2010/1/26 Michael Ost most@museresearch.com:
Ben Klein wrote:
WINEDLLPATH should certainly behave more like LD_LIBRARY_PATH than PATH, but wine should always follow the same DLL search pattern as Windows. How would Windows handle adding a directory to the DLL search path? (Is this even possible?)
I'm not getting why Windows DLL searching is relevant here. This is a Linux-side issue.
Because Wine has to emulate Windows behaviour, whether it's unix-like behaviour or not.

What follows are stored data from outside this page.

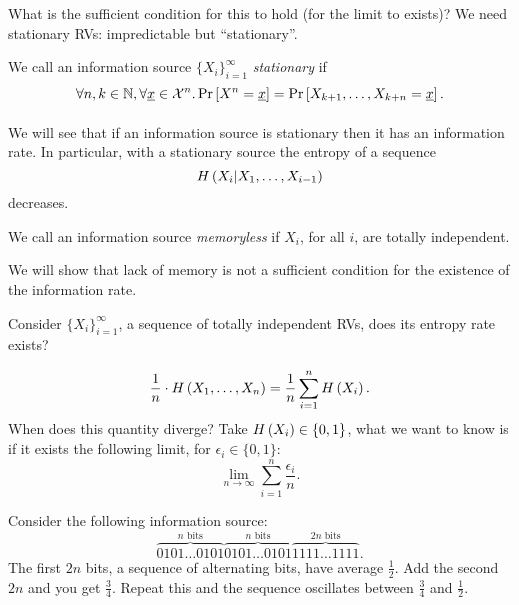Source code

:What is the sufficient condition for this to hold (\ie for the limit to exists)?
We need stationary \acp{RV}: impredictable but ``stationary''. 
\begin{definition}
	We call an information source $\{X_i\}_{i = 1}^\infty$ \emph{stationary} if 
	\begin{equation*}
		\forall n,k \in \mathbb{N}, \forall \underline{x} \in \mathcal{X}^n
		.
		\mathop{\mathrm{Pr}}\limits_{} \left[ {X^n = \underline{x}} \right] = \mathop{\mathrm{Pr}}\limits_{} \left[ {X_{k+1}, \dots, X_{k+n} = \underline{x}} \right].
	\end{equation*} 
\end{definition}

We will see that if an information source is stationary then it has an information rate.
In particular, with a stationary source the entropy of a sequence
\begin{equation*}
	H\left({X_i | X_1, \dots, X_{i-1}}\right)
\end{equation*}
decreases.

\begin{definition}
	We call an information source \emph{memoryless} if $X_i$, for all $i$, are totally independent.  
\end{definition}
We will show that lack of memory is not a sufficient condition for the existence of the information rate.

Consider $\{X_i\}_{i = 1}^\infty$, a sequence of totally independent \acp{RV}, does its entropy rate exists?

\begin{equation*}
	\frac{1}{n} \cdot H\left({X_1, \dots, X_n}\right)
	=
	\frac{1}{n} \sum_{i = 1}^n H\left({X_i}\right).
\end{equation*}
When does this quantity diverge?
Take $H\left({X_i}\right) \in \{0, 1\}$, what we want to know is if it exists the following limit, for $\epsilon_i \in \{0,1\}$:
\begin{equation*}
	\lim_{n \to \infty} \sum_{i = 1}^n \frac{\epsilon_i}{n}.
\end{equation*}

Consider the following information source:
\begin{equation*}
	\overbrace{0101\dots0101}^{n \text{ bits}}
	\overbrace{0101\dots0101}^{n \text{ bits}}
	\overbrace{1111\dots1111}^{2n \text{ bits}}.
\end{equation*}
The first $2n$ bits, a sequence of alternating bits, have average $\frac{1}{2}$.
Add the second $2n$ and you get $\frac{3}{4}$.
Repeat this and the sequence oscillates between $\frac{3}{4}$ and $\frac{1}{2}$.

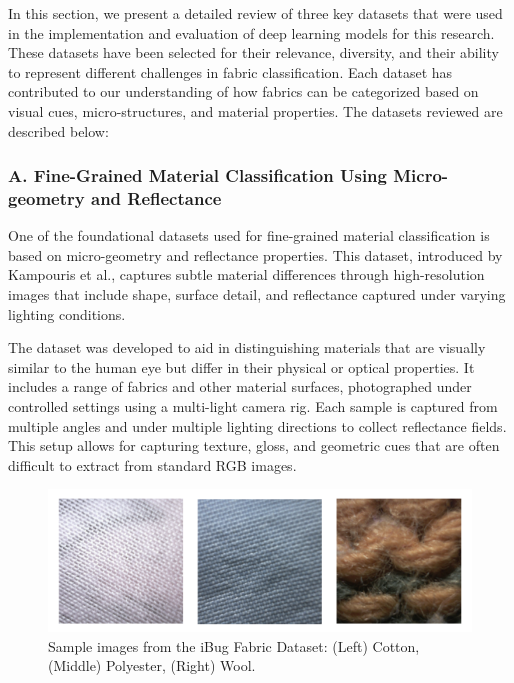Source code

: In this section, we present a detailed review of three key datasets that were used in the implementation and evaluation of deep learning models for this research. These datasets have been selected for their relevance, diversity, and their ability to represent different challenges in fabric classification. Each dataset has contributed to our understanding of how fabrics can be categorized based on visual cues, micro-structures, and material properties. The datasets reviewed are described below:

\subsubsection{A. Fine-Grained Material Classification Using Micro-geometry and Reflectance~\cite{kampouris2016fine}}

One of the foundational datasets used for fine-grained material classification is based on micro-geometry and reflectance properties. This dataset, introduced by Kampouris et al., captures subtle material differences through high-resolution images that include shape, surface detail, and reflectance captured under varying lighting conditions.

The dataset was developed to aid in distinguishing materials that are visually similar to the human eye but differ in their physical or optical properties. It includes a range of fabrics and other material surfaces, photographed under controlled settings using a multi-light camera rig. Each sample is captured from multiple angles and under multiple lighting directions to collect reflectance fields. This setup allows for capturing texture, gloss, and geometric cues that are often difficult to extract from standard RGB images.

\begin{figure}[H]
    \centering
    \begin{minipage}{0.8\linewidth}
        \includegraphics[width=\linewidth]{images/iBugDataset}
    \end{minipage}
    \caption[Sample images from the iBug Fabric Dataset]{Sample images from the iBug Fabric Dataset: (Left) Cotton, (Middle) Polyester, (Right) Wool.}
\end{figure}

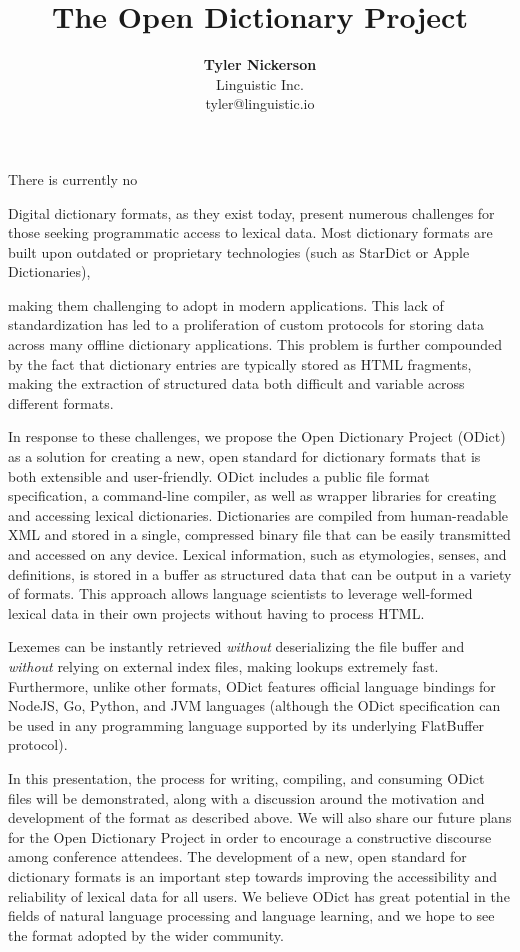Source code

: \documentclass{article}
\begin{document}
\title{\textbf{The Open Dictionary Project}}
\author{\textbf{Tyler Nickerson} \\ \small{Linguistic Inc.} \\ \small{tyler@linguistic.io}}
\date{}
\maketitle
There is currently no 

Digital dictionary formats, as they exist today, present numerous challenges for those seeking programmatic access to lexical data. Most dictionary formats are built upon outdated or proprietary technologies (such as StarDict or Apple Dictionaries), 



making them challenging to adopt in modern applications. This lack of standardization has led to a proliferation of custom protocols for storing data across many offline dictionary applications. This problem is further compounded by the fact that dictionary entries are typically stored as HTML fragments, making the extraction of structured data both difficult and variable across different formats.

In response to these challenges, we propose the Open Dictionary Project (ODict) as a solution for creating a new, open standard for dictionary formats that is both extensible and user-friendly. ODict includes a public file format specification, a command-line compiler, as well as wrapper libraries for creating and accessing lexical dictionaries. Dictionaries are compiled from human-readable XML and stored in a single, compressed binary file that can be easily transmitted and accessed on any device. Lexical information, such as etymologies, senses, and definitions, is stored in a buffer as structured data that can be output in a variety of formats. This approach allows language scientists to leverage well-formed lexical data in their own projects without having to process HTML.

Lexemes can be instantly retrieved \emph{without} deserializing the file buffer and \emph{without} relying on external index files, making lookups extremely fast. Furthermore, unlike other formats, ODict features official language bindings for NodeJS, Go, Python, and JVM languages (although the ODict specification can be used in any programming language supported by its underlying FlatBuffer protocol).

In this presentation, the process for writing, compiling, and consuming ODict files will be demonstrated, along with a discussion around the motivation and development of the format as described above. We will also share our future plans for the Open Dictionary Project in order to encourage a constructive discourse among conference attendees. The development of a new, open standard for dictionary formats is an important step towards improving the accessibility and reliability of lexical data for all users. We believe ODict has great potential in the fields of natural language processing and language learning, and we hope to see the format adopted by the wider community.
\end{document}
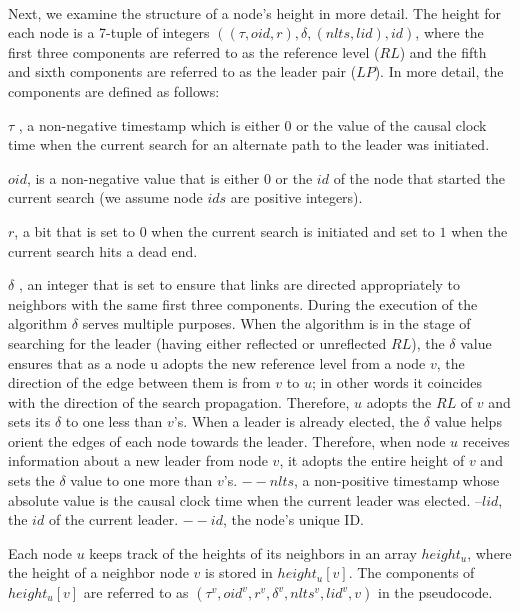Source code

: \paragraph{}Next, we examine the structure of a node’s height in more detail. The height for each node is a 7-tuple of integers $((\tau , oid, r), \delta , (nlts, lid), id)$, where the first three components are referred to as the reference level ($RL$) and the fifth and sixth components are referred to as the leader pair ($LP$). In more detail, the components are defined as follows:
\begin{list}{--}{spacing}
	\item $\tau$ , a non-negative timestamp which is either $0$ or the value of the causal clock time when the current search for an alternate path to the leader was initiated.
	\item $oid$, is a non-negative value that is either $0$ or the $id$ of the node that started the current search (we assume node $ids$ are positive integers).
	\item $r$, a bit that is set to $0$ when the current search is initiated and set to $1$ when the current search hits a dead end.
	\item  $\delta$ , an integer that is set to ensure that links are directed appropriately to neighbors with the same first three components. During the execution of the algorithm $\delta$ serves multiple purposes. When the algorithm is in the stage of searching for the leader (having either reflected or unreflected $RL$), the $\delta$ value ensures that as a node u adopts the new reference level from a node $v$, the direction of the edge between them is from $v$ to $u$; in other words it coincides with the direction of the search propagation. Therefore, $u$ adopts the $RL$ of $v$ and sets its $\delta$ to one less than $v$’s. When a leader is already elected, the $\delta$ value helps orient the edges of each node towards the leader. Therefore, when node $u$ receives information about a new leader from node $v$, it adopts the entire height of $v$ and sets the $\delta$ value to one more than $v$’s. $-- nlts$, a non-positive timestamp whose absolute value is the causal clock time when the current leader was elected. $– lid$, the $id$ of the current leader. $-- id$, the node’s unique ID.
\end{list}
Each node $u$ keeps track of the heights of its neighbors in an array $height_u$, where the height of a neighbor node $v$ is stored in $height_u[v]$. The components of $height_u[v]$ are referred to as $(\tau ^v , oid^v , r^v , \delta ^v , nlts^v , lid^v , v)$ in the pseudocode.
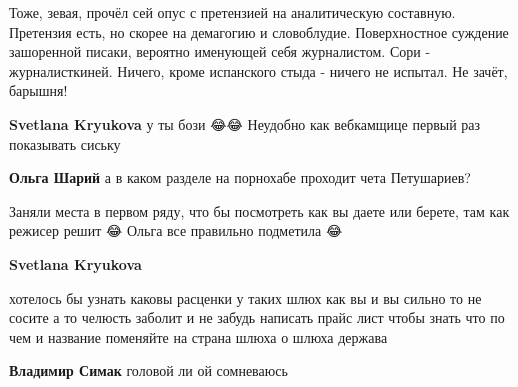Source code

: \begin{itemize}
\begin{itemize}
Тоже, зевая, прочёл сей опус с претензией на аналитическую составную. Претензия
есть, но скорее на демагогию и словоблудие. Поверхностное суждение зашоренной
писаки, вероятно именующей себя журналистом. Сори - журналисткиней. Ничего,
кроме испанского стыда - ничего не испытал. Не зачёт, барышня!

 
\textbf{Svetlana Kryukova} у ты бози 😂😂 Неудобно как вебкамщице первый раз показывать сиську

 
\textbf{Ольга Шарий} а в каком разделе на порнохабе проходит чета Петушариев?

 
Заняли места в первом ряду, что бы посмотреть как вы даете или берете, там как режисер решит 😂 Ольга все правильно подметила 😂

 
\textbf{Svetlana Kryukova} 

хотелось бы узнать каковы расценки у таких шлюх как вы и вы сильно то не сосите
а то челюсть заболит и не забудь написать прайс лист чтобы знать что по чем и
название поменяйте на страна шлюха о шлюха держава

 
\textbf{Владимир Симак} головой ли ой сомневаюсь

 

\end{itemize}
\end{itemize}
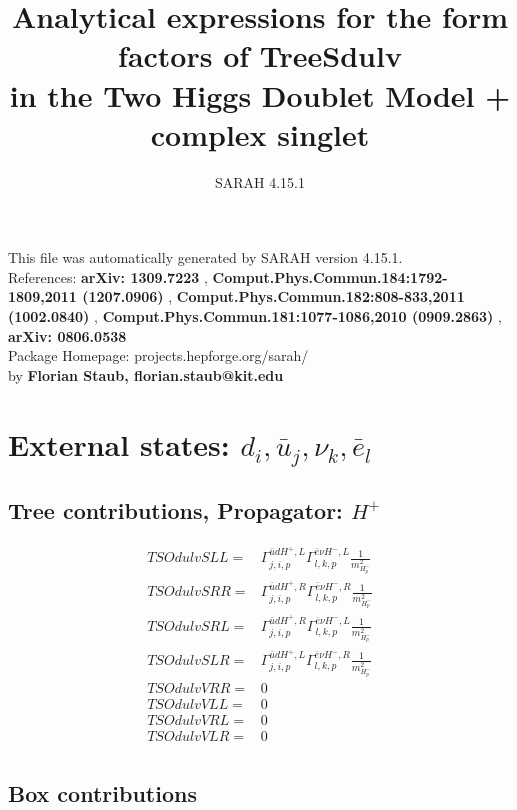 \documentclass[A4,landscape]{article}
\begin{document}
\title{Analytical expressions for the form factors of TreeSdulv\\ in the Two Higgs Doublet Model + complex singlet } 
 \author{SARAH 4.15.1} 
 \maketitle 
 \vspace{10cm} 
This file was automatically generated by SARAH version 4.15.1.  \\ 
References: {\bf arXiv: 1309.7223 }, {\bf Comput.Phys.Commun.184:1792-1809,2011 (1207.0906) }, {\bf Comput.Phys.Commun.182:808-833,2011 (1002.0840) }, {\bf Comput.Phys.Commun.181:1077-1086,2010 (0909.2863) }, {\bf arXiv: 0806.0538 } \\ 
Package Homepage: projects.hepforge.org/sarah/ \\ 
by {\bf Florian Staub, florian.staub@kit.edu} 
 \pagebreak 
 \tableofcontents 
 \pagebreak 
\section{External states: ${d_{{i}}, \bar{u}_{{j}}, \nu_{{k}}, \bar{e}_{{l}}}$} 
\subsection{Tree contributions, Propagator: $H^+$} 

\begin{align} 
  TSOdulvSLL= & \Gamma^{\bar{u}d H^+,L}_{j, i, p} \Gamma^{\bar{e}\nu H^- ,L}_{l, k, p} \frac{1}{m^2_{H^-_{{p}}}} \\ 
  TSOdulvSRR= & \Gamma^{\bar{u}d H^+,R}_{j, i, p} \Gamma^{\bar{e}\nu H^- ,R}_{l, k, p} \frac{1}{m^2_{H^-_{{p}}}} \\ 
  TSOdulvSRL= & \Gamma^{\bar{u}d H^+,R}_{j, i, p} \Gamma^{\bar{e}\nu H^- ,L}_{l, k, p} \frac{1}{m^2_{H^-_{{p}}}} \\ 
  TSOdulvSLR= & \Gamma^{\bar{u}d H^+,L}_{j, i, p} \Gamma^{\bar{e}\nu H^- ,R}_{l, k, p} \frac{1}{m^2_{H^-_{{p}}}} \\ 
  TSOdulvVRR= & 0 \\ 
  TSOdulvVLL= & 0 \\ 
  TSOdulvVRL= & 0 \\ 
  TSOdulvVLR= & 0 \\ 
\end{align} 
\subsection{Box contributions} 
\end{document}
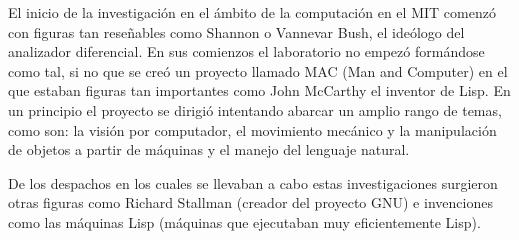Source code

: \vspace{10px}

El inicio de la investigación en el ámbito de la computación en el MIT comenzó con figuras tan reseñables como Shannon o Vannevar Bush, el ideólogo del analizador diferencial. En sus comienzos el laboratorio no empezó formándose como tal, si no que se creó un proyecto llamado MAC (Man and Computer) en el que estaban figuras tan importantes como John McCarthy el inventor de Lisp. En un principio el proyecto se dirigió intentando abarcar un amplio rango de temas, como son: la visión por computador, el movimiento mecánico y la manipulación de objetos a partir de máquinas y el manejo del lenguaje natural.

\vspace{10px}
De los despachos en los cuales se llevaban a cabo estas investigaciones surgieron otras figuras como Richard Stallman (creador del proyecto GNU) e invenciones como las máquinas Lisp (máquinas que ejecutaban muy eficientemente Lisp).

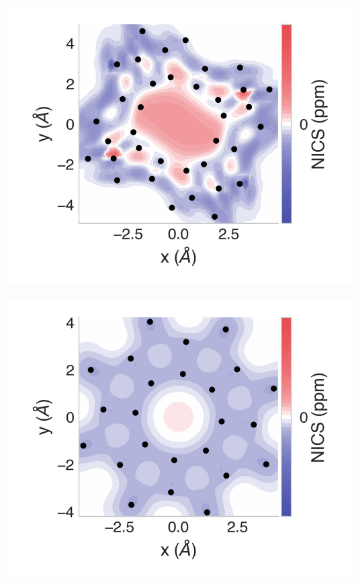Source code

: \documentclass[
	fontsize=10pt, %
	twoside=true, %
	numbers=noenddot, %
]{kaobook}
\begin{document}
\begin{figure}[h]
\begin{subfigure}{5.5cm}\centering\includegraphics{p12-2d}\end{subfigure}
\begin{subfigure}{5.5cm}\centering\includegraphics{pn08-2d}\end{subfigure}%

\end{figure}
\end{document}
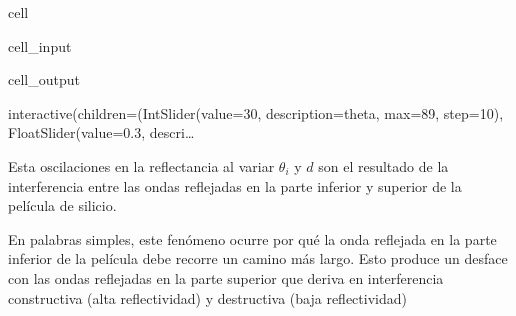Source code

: \documentclass[letterpaper,10pt,english]{jupyterBook}
\let\sphinxpxdimen\pdfpxdimen\else\newdimen\sphinxpxdimen
\begin{document}
\begin{sphinxuseclass}{cell}\begin{sphinxVerbatimInput}

\begin{sphinxuseclass}{cell_input}
\begin{sphinxVerbatim}[commandchars=\\\{\}]
   

 
  
     
\end{sphinxVerbatim}

\end{sphinxuseclass}\end{sphinxVerbatimInput}
\begin{sphinxVerbatimOutput}

\begin{sphinxuseclass}{cell_output}
\begin{sphinxVerbatim}[commandchars=\\\{\}]
interactive(children=(IntSlider(value=30, description=\PYGZsq{}theta\PYGZsq{}, max=89, step=10), FloatSlider(value=0.3, descri…
\end{sphinxVerbatim}

\end{sphinxuseclass}\end{sphinxVerbatimOutput}

\end{sphinxuseclass}
\sphinxAtStartPar
Esta oscilaciones en la reflectancia al variar \(\theta_i\) y \(d\) son el resultado de la interferencia entre las ondas reflejadas en la parte inferior y superior de la película de silicio.

\noindent{\hspace*{\fill}\sphinxincludegraphics[width=350\sphinxpxdimen]{{interference}.png}\hspace*{\fill}}

\sphinxAtStartPar
En palabras simples, este fenómeno ocurre por qué la onda reflejada en la parte inferior de la película debe recorre un camino más largo. Esto produce un desface con las ondas reflejadas en la parte superior que deriva en interferencia constructiva (alta reflectividad) y destructiva (baja reflectividad)
\end{document}
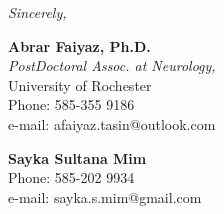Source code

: \documentclass{letter}
\begin{document}
\begin{letter}









\vspace{1.5cm}
\textit{Sincerely,}

\begin{minipage}[t]{0.5\textwidth}
\vspace{1.5cm}
\textbf{Abrar Faiyaz, Ph.D.} \\
\textit{PostDoctoral Assoc. at Neurology,} \\
University of Rochester \\
Phone: 585-355 9186 \\
e-mail: afaiyaz.tasin@outlook.com \\
\end{minipage}%
\begin{minipage}[t]{0.5\textwidth}
\vspace{1.5cm}
\begin{flushright}
\textbf{Sayka Sultana Mim} \\
Phone: 585-202 9934 \\
e-mail: sayka.s.mim@gmail.com
\end{flushright}
\end{minipage}

\end{letter}
\end{document}
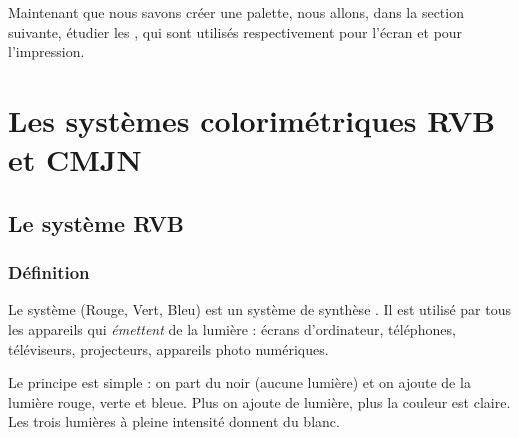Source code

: Maintenant que nous savons créer une palette, nous allons, dans la section suivante, étudier les , qui sont utilisés respectivement pour l'écran et pour l'impression.

\section{Les systèmes colorimétriques RVB et CMJN}

\subsection{Le système RVB}

\subsubsection{Définition}

Le système  (Rouge, Vert, Bleu) est un système de synthèse . Il est utilisé par tous les appareils qui \emph{émettent} de la lumière : écrans d'ordinateur, téléphones, téléviseurs, projecteurs, appareils photo numériques.

Le principe est simple : on part du noir (aucune lumière) et on ajoute de la lumière rouge, verte et bleue. Plus on ajoute de lumière, plus la couleur est claire. Les trois lumières à pleine intensité donnent du blanc.

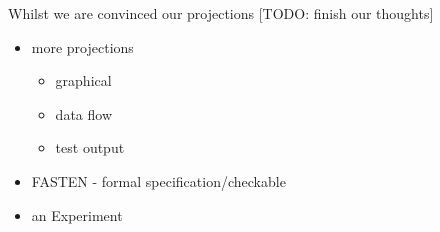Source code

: Whilst we are convinced our projections [TODO: finish our thoughts]



\begin{itemize}
    \item more projections
    \begin{itemize}
        \item graphical
        \item data flow
        \item test output
    \end{itemize}
    \item FASTEN - formal specification/checkable
    \item an Experiment
\end{itemize}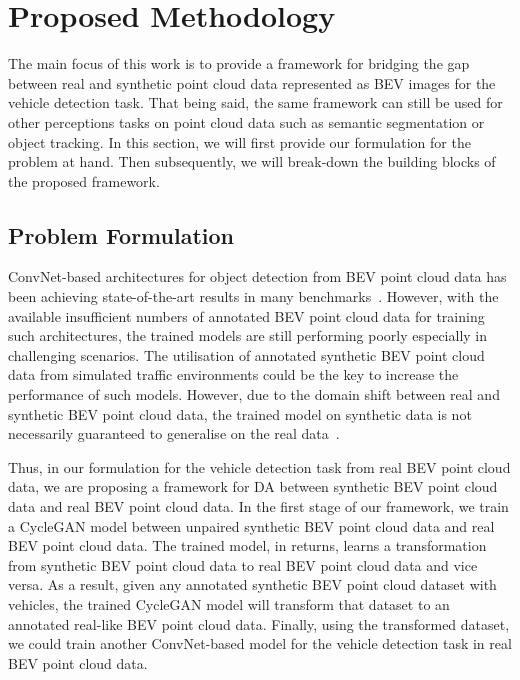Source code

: \documentclass[letterpaper, 10 pt, conference]{IEEEtran}
\begin{document}
\section{Proposed Methodology}\label{method}
The main focus of this work is to provide a framework for bridging the gap between real and synthetic point cloud data represented as BEV images for the vehicle detection task. That being said, the same framework can still be used for other perceptions tasks on point cloud data such as semantic segmentation or object tracking. In this section, we will first provide our formulation for the problem at hand. Then subsequently, we will break-down the building blocks of the proposed framework. 

\subsection{Problem Formulation}
ConvNet-based architectures for object detection from BEV point cloud data has been achieving state-of-the-art results in many benchmarks~\cite{li20173d}. However, with the available insufficient numbers of annotated BEV point cloud data for training such architectures, the trained models are still performing poorly especially in challenging scenarios. The utilisation of annotated synthetic BEV point cloud data from simulated traffic environments could be the key to increase the performance of such models. However, due to the domain shift between real and synthetic BEV point cloud data, the trained model on synthetic data is not necessarily guaranteed to generalise on the real data~\cite{wu2018squeezesegv2}. 



\smallbreak
Thus, in our formulation for the vehicle detection task from real BEV point cloud data, we are proposing a framework for DA between synthetic BEV point cloud data and real BEV point cloud data. In the first stage of our framework, we train a CycleGAN model between unpaired synthetic BEV point cloud data and real BEV point cloud data. The trained model, in returns, learns a transformation from synthetic BEV point cloud data to real BEV point cloud data and vice versa. As a result, given any annotated synthetic BEV point cloud dataset with vehicles, the trained CycleGAN model will transform that dataset to an annotated real-like BEV point cloud data. Finally, using the transformed dataset, we could train another ConvNet-based model for the vehicle detection task in real BEV point cloud data.  
\end{document}
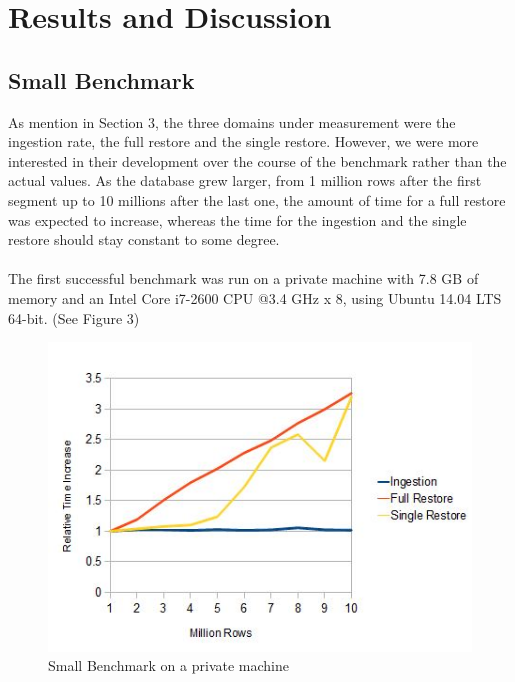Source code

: \documentclass[11pt,singlecolumn]{scrartcl}
\begin{document}
\clearpage


\section{Results and Discussion}
\subsection{Small Benchmark}As mention in Section 3, the three domains under measurement were the ingestion rate, the full restore and the single restore. However, we were more interested in their development over the course of the benchmark rather than the actual values. As the database grew larger, from 1 million rows after the first segment up to 10 millions after the last one, the amount of time for a full restore was expected to increase, whereas the time for the ingestion and the single restore should stay constant to some degree.\\\\The first successful benchmark was run on a private machine with 7.8 GB of memory and an Intel Core i7-2600 CPU @3.4 GHz x 8, using Ubuntu 14.04 LTS 64-bit. (See Figure 3)

\begin{figure}[h]
\includegraphics[scale=1.1]{loc.jpg}
\caption{Small Benchmark on a private machine}
\end{figure}
\end{document}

Also, from my reading of the code, you jump through some special hoops to deal with running from the build directory which could be more easily solved by putting WINEDLLPATH first.
How, exactly?
This was a slightly uninformed comment on my part, so I could be totally off base here. And the code supporting dll directory lookups is complicated. But ... I saw special cases for dealing with the build directory, including this comment "/* if no build dir skip all the build dir magic cases */" libs/wine/loader.c/first_dll_path. Those suggest to me that someone was trying to stick a path in before /usr/lib/wine.
Yes, this is specifically so that you can test wine from a build directory without having to install it. Without this, regression testing would be virtually impossible. I don't see how sticking WINEDLLPATH at the top of the list will help.
All that said, this isn't at all central to what I would like to do. All I want is that WINEDLLPATH comes before /usr/lib/wine.
- mo
PS: Hin-Tak Leung, who got bit by this before me, found that WINEDLLPATH broke/changed in November of 2006.
There are other ways to acheive what you're trying to do, like setting up a wine drive that points to wherever you're developing your custom APP.exe.so and specifying the complete path on the commandline.